**The records**:
++++++++++

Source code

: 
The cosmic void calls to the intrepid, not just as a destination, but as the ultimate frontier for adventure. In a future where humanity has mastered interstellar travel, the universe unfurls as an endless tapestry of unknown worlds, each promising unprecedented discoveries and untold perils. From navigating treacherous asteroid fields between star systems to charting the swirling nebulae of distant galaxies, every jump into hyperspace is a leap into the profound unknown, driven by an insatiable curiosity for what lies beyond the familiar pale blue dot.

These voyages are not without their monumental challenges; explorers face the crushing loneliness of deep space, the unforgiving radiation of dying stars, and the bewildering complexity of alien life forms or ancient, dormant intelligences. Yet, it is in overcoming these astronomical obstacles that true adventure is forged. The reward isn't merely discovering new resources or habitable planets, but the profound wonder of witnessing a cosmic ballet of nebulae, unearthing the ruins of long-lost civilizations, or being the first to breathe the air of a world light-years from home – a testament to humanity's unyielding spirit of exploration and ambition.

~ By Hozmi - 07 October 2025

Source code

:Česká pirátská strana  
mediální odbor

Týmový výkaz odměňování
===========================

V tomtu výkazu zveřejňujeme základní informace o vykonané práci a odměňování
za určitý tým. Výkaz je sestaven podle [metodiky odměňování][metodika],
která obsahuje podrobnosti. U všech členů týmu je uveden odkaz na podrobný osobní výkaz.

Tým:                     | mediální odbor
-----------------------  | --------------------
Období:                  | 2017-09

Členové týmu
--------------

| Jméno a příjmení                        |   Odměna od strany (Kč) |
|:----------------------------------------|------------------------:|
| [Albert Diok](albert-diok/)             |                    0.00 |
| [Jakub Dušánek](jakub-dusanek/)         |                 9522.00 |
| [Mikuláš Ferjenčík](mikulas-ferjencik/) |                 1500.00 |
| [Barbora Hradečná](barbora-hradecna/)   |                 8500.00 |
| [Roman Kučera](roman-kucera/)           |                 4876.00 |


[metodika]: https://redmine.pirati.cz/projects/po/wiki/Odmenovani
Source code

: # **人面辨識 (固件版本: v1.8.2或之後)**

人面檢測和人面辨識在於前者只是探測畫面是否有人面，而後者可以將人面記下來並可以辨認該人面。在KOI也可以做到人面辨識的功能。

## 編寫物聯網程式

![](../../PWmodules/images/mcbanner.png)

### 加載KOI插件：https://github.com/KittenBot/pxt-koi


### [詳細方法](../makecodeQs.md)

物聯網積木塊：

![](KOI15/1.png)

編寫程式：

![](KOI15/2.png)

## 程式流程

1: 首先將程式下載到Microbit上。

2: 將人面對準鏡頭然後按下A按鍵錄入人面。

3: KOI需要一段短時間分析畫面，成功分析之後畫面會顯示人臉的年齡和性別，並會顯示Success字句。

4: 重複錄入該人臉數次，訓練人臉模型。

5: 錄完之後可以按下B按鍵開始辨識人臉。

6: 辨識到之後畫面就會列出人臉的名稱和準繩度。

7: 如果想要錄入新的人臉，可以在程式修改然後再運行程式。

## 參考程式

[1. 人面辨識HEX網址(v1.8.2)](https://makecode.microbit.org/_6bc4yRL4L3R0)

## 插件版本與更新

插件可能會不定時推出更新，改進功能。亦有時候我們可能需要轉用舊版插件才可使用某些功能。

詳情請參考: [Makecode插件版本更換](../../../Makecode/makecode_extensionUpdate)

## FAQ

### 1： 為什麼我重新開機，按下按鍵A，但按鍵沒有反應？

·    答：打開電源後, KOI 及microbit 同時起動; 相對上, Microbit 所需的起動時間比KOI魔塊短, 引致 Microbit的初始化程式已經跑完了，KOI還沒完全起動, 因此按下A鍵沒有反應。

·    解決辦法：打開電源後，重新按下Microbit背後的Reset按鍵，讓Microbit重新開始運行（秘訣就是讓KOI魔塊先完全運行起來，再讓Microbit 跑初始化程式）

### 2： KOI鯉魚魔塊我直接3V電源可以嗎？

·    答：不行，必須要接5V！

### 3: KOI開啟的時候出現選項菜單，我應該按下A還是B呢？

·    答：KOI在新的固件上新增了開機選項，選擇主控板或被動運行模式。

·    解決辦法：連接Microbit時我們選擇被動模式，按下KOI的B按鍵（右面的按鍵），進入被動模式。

++++++++++

**Exercise**:
Please write out the entries exactly, keeping every line intact.

**Expected output**:
Source code

: 
The cosmic void calls to the intrepid, not just as a destination, but as the ultimate frontier for adventure. In a future where humanity has mastered interstellar travel, the universe unfurls as an endless tapestry of unknown worlds, each promising unprecedented discoveries and untold perils. From navigating treacherous asteroid fields between star systems to charting the swirling nebulae of distant galaxies, every jump into hyperspace is a leap into the profound unknown, driven by an insatiable curiosity for what lies beyond the familiar pale blue dot.

These voyages are not without their monumental challenges; explorers face the crushing loneliness of deep space, the unforgiving radiation of dying stars, and the bewildering complexity of alien life forms or ancient, dormant intelligences. Yet, it is in overcoming these astronomical obstacles that true adventure is forged. The reward isn't merely discovering new resources or habitable planets, but the profound wonder of witnessing a cosmic ballet of nebulae, unearthing the ruins of long-lost civilizations, or being the first to breathe the air of a world light-years from home – a testament to humanity's unyielding spirit of exploration and ambition.

~ By Hozmi - 07 October 2025

Source code

:Česká pirátská strana  
mediální odbor

Týmový výkaz odměňování
===========================

V tomtu výkazu zveřejňujeme základní informace o vykonané práci a odměňování
za určitý tým. Výkaz je sestaven podle [metodiky odměňování][metodika],
která obsahuje podrobnosti. U všech členů týmu je uveden odkaz na podrobný osobní výkaz.

Tým:                     | mediální odbor
-----------------------  | --------------------
Období:                  | 2017-09

Členové týmu
--------------

| Jméno a příjmení                        |   Odměna od strany (Kč) |
|:----------------------------------------|------------------------:|
| [Albert Diok](albert-diok/)             |                    0.00 |
| [Jakub Dušánek](jakub-dusanek/)         |                 9522.00 |
| [Mikuláš Ferjenčík](mikulas-ferjencik/) |                 1500.00 |
| [Barbora Hradečná](barbora-hradecna/)   |                 8500.00 |
| [Roman Kučera](roman-kucera/)           |                 4876.00 |


[metodika]: https://redmine.pirati.cz/projects/po/wiki/Odmenovani
Source code

: # **人面辨識 (固件版本: v1.8.2或之後)**

人面檢測和人面辨識在於前者只是探測畫面是否有人面，而後者可以將人面記下來並可以辨認該人面。在KOI也可以做到人面辨識的功能。

## 編寫物聯網程式

![](../../PWmodules/images/mcbanner.png)

### 加載KOI插件：https://github.com/KittenBot/pxt-koi


### [詳細方法](../makecodeQs.md)

物聯網積木塊：

![](KOI15/1.png)

編寫程式：

![](KOI15/2.png)

## 程式流程

1: 首先將程式下載到Microbit上。

2: 將人面對準鏡頭然後按下A按鍵錄入人面。

3: KOI需要一段短時間分析畫面，成功分析之後畫面會顯示人臉的年齡和性別，並會顯示Success字句。

4: 重複錄入該人臉數次，訓練人臉模型。

5: 錄完之後可以按下B按鍵開始辨識人臉。

6: 辨識到之後畫面就會列出人臉的名稱和準繩度。

7: 如果想要錄入新的人臉，可以在程式修改然後再運行程式。

## 參考程式

[1. 人面辨識HEX網址(v1.8.2)](https://makecode.microbit.org/_6bc4yRL4L3R0)

## 插件版本與更新

插件可能會不定時推出更新，改進功能。亦有時候我們可能需要轉用舊版插件才可使用某些功能。

詳情請參考: [Makecode插件版本更換](../../../Makecode/makecode_extensionUpdate)

## FAQ

### 1： 為什麼我重新開機，按下按鍵A，但按鍵沒有反應？

·    答：打開電源後, KOI 及microbit 同時起動; 相對上, Microbit 所需的起動時間比KOI魔塊短, 引致 Microbit的初始化程式已經跑完了，KOI還沒完全起動, 因此按下A鍵沒有反應。

·    解決辦法：打開電源後，重新按下Microbit背後的Reset按鍵，讓Microbit重新開始運行（秘訣就是讓KOI魔塊先完全運行起來，再讓Microbit 跑初始化程式）

### 2： KOI鯉魚魔塊我直接3V電源可以嗎？

·    答：不行，必須要接5V！

### 3: KOI開啟的時候出現選項菜單，我應該按下A還是B呢？

·    答：KOI在新的固件上新增了開機選項，選擇主控板或被動運行模式。

·    解決辦法：連接Microbit時我們選擇被動模式，按下KOI的B按鍵（右面的按鍵），進入被動模式。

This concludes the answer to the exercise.